Ok this is the classic Towers of Hanoi question. Legend has it that in a temple in the Far East, priest are attempting to move a stack of disks from one peg to another. The initial stack had 64 disks threaded onto one peg and arranged from bottom to top by decreasing size. The priests are attempting to move the stack from this peg to a second peg under the constraints that exactly one disk is moved at a time, and at no time may a larger disk be placed above a smaller disk. A third peg is available for temporarily holding disks.

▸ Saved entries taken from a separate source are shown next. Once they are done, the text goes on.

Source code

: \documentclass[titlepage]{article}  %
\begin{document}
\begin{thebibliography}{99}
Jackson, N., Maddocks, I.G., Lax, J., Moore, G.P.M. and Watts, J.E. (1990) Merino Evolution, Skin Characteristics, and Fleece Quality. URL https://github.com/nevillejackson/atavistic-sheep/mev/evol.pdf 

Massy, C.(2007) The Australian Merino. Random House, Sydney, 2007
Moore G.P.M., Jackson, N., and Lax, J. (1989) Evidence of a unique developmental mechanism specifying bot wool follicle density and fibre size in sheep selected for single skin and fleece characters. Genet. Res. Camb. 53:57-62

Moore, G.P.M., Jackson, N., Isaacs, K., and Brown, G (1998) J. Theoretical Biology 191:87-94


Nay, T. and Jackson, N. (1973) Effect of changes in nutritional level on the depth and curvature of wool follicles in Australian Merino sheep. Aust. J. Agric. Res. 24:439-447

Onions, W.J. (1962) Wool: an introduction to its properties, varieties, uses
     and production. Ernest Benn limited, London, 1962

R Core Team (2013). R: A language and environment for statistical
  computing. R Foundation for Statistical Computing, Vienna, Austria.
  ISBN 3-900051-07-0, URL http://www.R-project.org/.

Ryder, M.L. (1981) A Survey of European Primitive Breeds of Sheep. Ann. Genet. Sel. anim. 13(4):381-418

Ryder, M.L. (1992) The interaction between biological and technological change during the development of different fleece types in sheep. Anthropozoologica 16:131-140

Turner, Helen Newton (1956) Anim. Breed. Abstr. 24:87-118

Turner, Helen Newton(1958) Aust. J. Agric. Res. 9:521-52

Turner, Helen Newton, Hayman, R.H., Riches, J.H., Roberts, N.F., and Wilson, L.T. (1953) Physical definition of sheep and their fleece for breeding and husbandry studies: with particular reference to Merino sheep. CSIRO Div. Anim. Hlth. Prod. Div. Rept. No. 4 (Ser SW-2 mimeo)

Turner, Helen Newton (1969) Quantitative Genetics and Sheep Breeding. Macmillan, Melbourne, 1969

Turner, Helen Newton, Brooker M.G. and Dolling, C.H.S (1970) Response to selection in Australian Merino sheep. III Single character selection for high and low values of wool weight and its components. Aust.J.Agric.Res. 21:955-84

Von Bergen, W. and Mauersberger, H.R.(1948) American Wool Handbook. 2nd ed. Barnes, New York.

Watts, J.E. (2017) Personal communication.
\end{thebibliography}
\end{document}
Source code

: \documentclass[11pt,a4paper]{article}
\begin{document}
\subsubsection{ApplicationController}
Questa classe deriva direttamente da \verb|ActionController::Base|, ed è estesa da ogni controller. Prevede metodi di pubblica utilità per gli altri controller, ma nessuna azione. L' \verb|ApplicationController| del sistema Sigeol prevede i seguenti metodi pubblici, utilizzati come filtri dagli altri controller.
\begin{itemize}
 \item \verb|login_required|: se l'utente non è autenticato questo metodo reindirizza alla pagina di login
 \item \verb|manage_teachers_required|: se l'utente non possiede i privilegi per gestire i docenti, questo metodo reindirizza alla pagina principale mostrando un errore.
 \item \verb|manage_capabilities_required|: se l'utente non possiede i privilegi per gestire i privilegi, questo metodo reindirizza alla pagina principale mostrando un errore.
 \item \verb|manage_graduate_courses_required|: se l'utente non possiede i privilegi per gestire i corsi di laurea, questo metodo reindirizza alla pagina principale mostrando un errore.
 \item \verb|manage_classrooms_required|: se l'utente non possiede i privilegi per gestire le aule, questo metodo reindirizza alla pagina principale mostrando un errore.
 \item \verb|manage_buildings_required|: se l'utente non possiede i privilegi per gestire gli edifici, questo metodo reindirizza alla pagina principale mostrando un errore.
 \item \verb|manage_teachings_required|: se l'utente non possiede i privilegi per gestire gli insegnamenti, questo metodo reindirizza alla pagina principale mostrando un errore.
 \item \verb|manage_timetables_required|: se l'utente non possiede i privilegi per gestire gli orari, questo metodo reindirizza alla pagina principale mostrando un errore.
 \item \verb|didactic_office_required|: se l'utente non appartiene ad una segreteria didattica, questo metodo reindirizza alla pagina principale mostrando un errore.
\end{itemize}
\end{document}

Let us assume that the priests are attempting to move the disks from peg 1 to peg 3. We wish to develop an algorithm that prints the precise sequence of peg-to-peg disk transfers.

I have the program and it runs perfect. I couldn't figure it out but I found it online ( I know some disagree with this but I tried for a while to figure this out and I couldn't. I'm trying to understand the logic behind it, not just copying the code ). My only problem is how the recursive function executes. I don't understand it's path for the variable n. I understand recursion breaks down a problem to a base. This one just seems weird. I even watched the variable n in the watch window. ( I use visual studio 2008 ). I also searched the forums for this problem and I saw a good amount of threads but none helped with my confusion.

When it first enters the function ( assume I choose 3 for number of disks ). After step 3 it exits the function but then something weird happens. It re-enters the function with n value of 1 and then it continues to the cout statement and outputs #1 disk.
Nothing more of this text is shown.